Scales & Gavel 1.jpgA federal judge in San Francisco today ordered the FBI to preserve evidence in a 20-year-old car bombing case in Oakland, according to one of the victims of the bombing, who is asking that the evidence be turned over to him or another law enforcement agency.

Darryl Cherney and fellow environmental activist Judi Bari were driving in Oakland on May 24, 1990, when a pipe bomb exploded in the car. Cherney suffered minor injuries in the blast, but Bari was seriously injured.

Cherney and Bari, who died of breast cancer in 1997, were arrested on suspicion of transporting the bomb, but the charges were dropped about six months later after prosecutors determined they did not have enough evidence to go to trial.

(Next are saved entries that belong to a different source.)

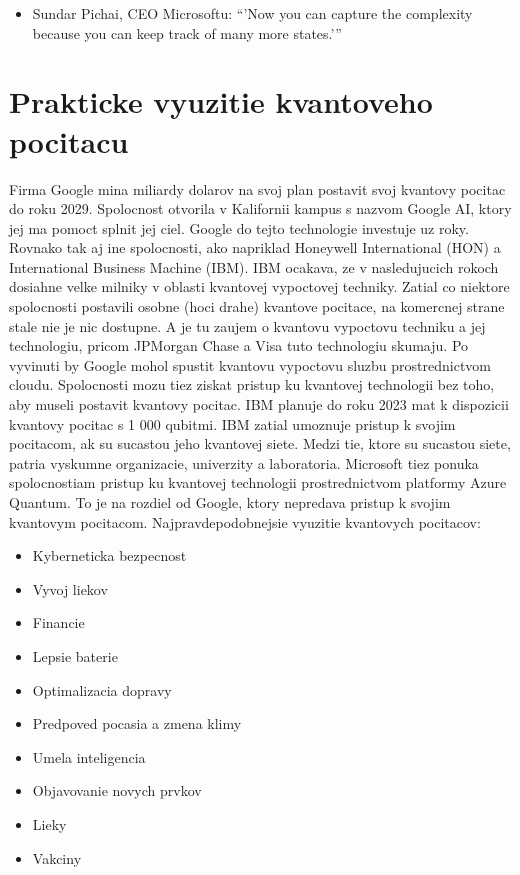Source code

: \documentclass{article}
\begin{document}
\begin{itemize}
\item Sundar Pichai, CEO Microsoftu: \enquote{'Now you can capture the complexity because you can keep track of many more states.'}
\end{itemize}

\section{Prakticke vyuzitie kvantoveho pocitacu}
Firma Google mina miliardy dolarov na svoj plan postavit svoj kvantovy pocitac do roku 2029. Spolocnost otvorila v Kalifornii kampus s nazvom Google AI, ktory jej ma pomoct splnit jej ciel. Google do tejto technologie investuje uz roky. Rovnako tak aj ine spolocnosti, ako napriklad Honeywell International (HON) a International Business Machine (IBM). IBM ocakava, ze v nasledujucich rokoch dosiahne velke milniky v oblasti kvantovej vypoctovej techniky.
\bigbreak
Zatial co niektore spolocnosti postavili osobne (hoci drahe) kvantove pocitace, na komercnej strane stale nie je nic dostupne. A je tu zaujem o kvantovu vypoctovu techniku   a jej technologiu, pricom JPMorgan Chase a Visa tuto technologiu skumaju. Po vyvinuti by Google mohol spustit kvantovu vypoctovu sluzbu prostrednictvom cloudu.
\bigbreak
Spolocnosti mozu tiez ziskat pristup ku kvantovej technologii bez toho, aby museli postavit kvantovy pocitac. IBM planuje do roku 2023 mat k dispozicii kvantovy pocitac s 1 000 qubitmi. IBM zatial umoznuje pristup k svojim pocitacom, ak su sucastou jeho kvantovej siete. Medzi tie, ktore su sucastou siete, patria vyskumne organizacie, univerzity a laboratoria.
\bigbreak
Microsoft tiez ponuka spolocnostiam pristup ku kvantovej technologii prostrednictvom platformy Azure Quantum. To je na rozdiel od Google, ktory nepredava pristup k svojim kvantovym pocitacom.
\bigbreak
Najpravdepodobnejsie vyuzitie kvantovych pocitacov:
\begin{itemize}
\item Kyberneticka bezpecnost
\item Vyvoj liekov
\item Financie
\item Lepsie baterie
\item Optimalizacia dopravy
\item Predpoved pocasia a zmena klimy
\item Umela inteligencia
\item Objavovanie novych prvkov
\item Lieky
\item Vakciny
\end{itemize}
\end{document}
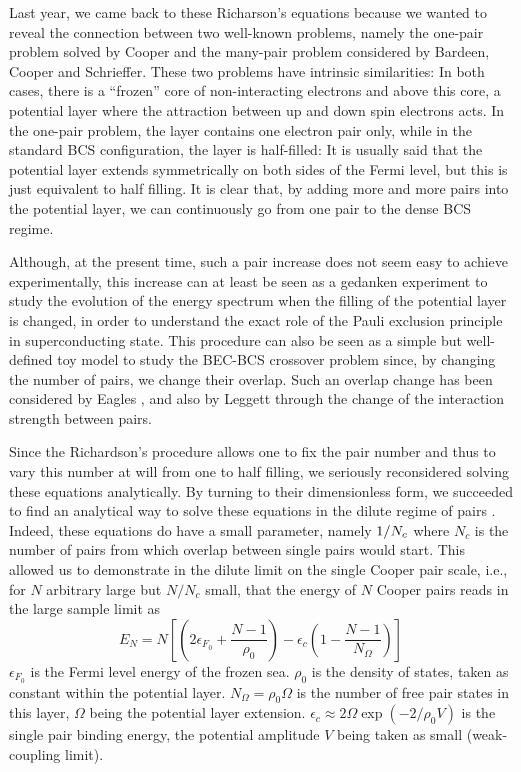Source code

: \documentclass[aps,prb,superscriptaddress,twocolumn]{revtex4}
\begin{document}
Last year, we came back to  these Richarson's equations because we wanted to reveal the connection 
between two well-known problems, namely the
one-pair problem solved by Cooper and the many-pair problem considered by Bardeen, Cooper and Schrieffer. 
These two problems have intrinsic similarities: In
both cases, there is a ``frozen'' core of non-interacting electrons and above this core, 
a potential layer where the attraction between up and
down spin electrons acts. In the one-pair problem, the layer contains one electron pair 
only, while in the standard BCS configuration, the
layer is half-filled: It is usually said that the potential layer extends symmetrically 
on both sides of the Fermi level, but this is just equivalent to half filling.
It is clear that, by adding more and more pairs into the potential layer, we can 
continuously go from one pair to the dense BCS regime. 

Although, at the present time, such a pair increase
does not seem easy to achieve experimentally, this increase can at least be seen as a 
gedanken experiment to study the evolution of the energy spectrum when
the filling of the potential layer is changed, in order to understand the exact role of the Pauli
exclusion principle in superconducting state. 
This procedure can also be
seen as a simple but well-defined toy model to study the BEC-BCS crossover
problem since, by changing the number of pairs, we change their overlap. 
Such an overlap change has been considered by Eagles \cite{Eagle}, 
and also by Leggett \cite{LeggettCrossover} through the change of the interaction strength between pairs.

Since the Richardson's procedure allows one to fix the pair number and thus to vary 
this number at will from one to half filling, we seriously reconsidered 
solving these equations analytically. By turning to their dimensionless form, we succeeded to
find an analytical way to solve these equations in the dilute regime of
pairs \cite{paper1}. Indeed, these equations do have a small parameter, namely $1/{%
N_{c}}$ where $N_{c}$ is the number of pairs from which overlap between single pairs would start. 
This allowed us to demonstrate in the dilute limit on
the single Cooper pair scale, i.e., for $N$ arbitrary large but $N/N_{c}$ small, that the energy of $%
N$ Cooper pairs reads in the large sample limit as 
\begin{equation}
E_{N}=N\left[ \left( 2\epsilon _{F_{0}}+\frac{N-1}{\rho _{0}}%
\right)-\epsilon _{c}\left( 1-\frac{N-1}{N_{\Omega }}\right) \right]
\label{eq:eN}
\end{equation}%
$\epsilon _{F_{0}}$ is the Fermi level energy of the frozen sea. 
 $\rho
_{0} $ is the density of states, taken as constant within the potential
layer. $N_{\Omega }=\rho _{0}\Omega $ is the number of free pair states in this
layer, $\Omega $ being the potential layer extension. $\epsilon _{c}\approx
2\Omega \exp \left( -2/\rho _{0}V\right) $ is the single pair binding
energy, the potential amplitude $V$ being taken as small (weak-coupling limit).
\end{document}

The two activists, part of the environmental group Earth First!, were awarded $4.4 million in a 2002 civil rights trial when a federal civil jury decided that members of the FBI and Oakland Police Department violated their rights during the investigation.

An ongoing court battle over what to do with the evidence in the case continued today when U.S. District Judge James Larsen ordered the FBI to preserve the evidence, which Cherney said will provide “the opportunity to check if DNA was preserved” from a potential suspect.

Cherney said it was “absurd” that the FBI wanted to destroy the evidence and alleged a cover-up by the agency to protect the logging industry. Cherney and Bari were participating in a “Redwood Summer” campaign designed to stop the logging of ancient redwoods.

An FBI spokesperson was not immediately available for comment today.

Cherney said the judge today cited other cold cases, such as the church bombing in Birmingham and the killing of civil rights activist Medgar Evers, both in 1963, as examples of how an old case can be solved years or decades later.

The judge said he would rule within 30 days on whether to have the FBI turn the evidence over to Cherney or to another prosecutorial agency like the Alameda County District Attorney’s Office or the state attorney general’s office.

“We’re breathing a sigh of relief,” Cherney said after the judge’s decision. He said he and other activists will “write letters and make phone calls” to the various agencies to “ask them to consider taking this case up.”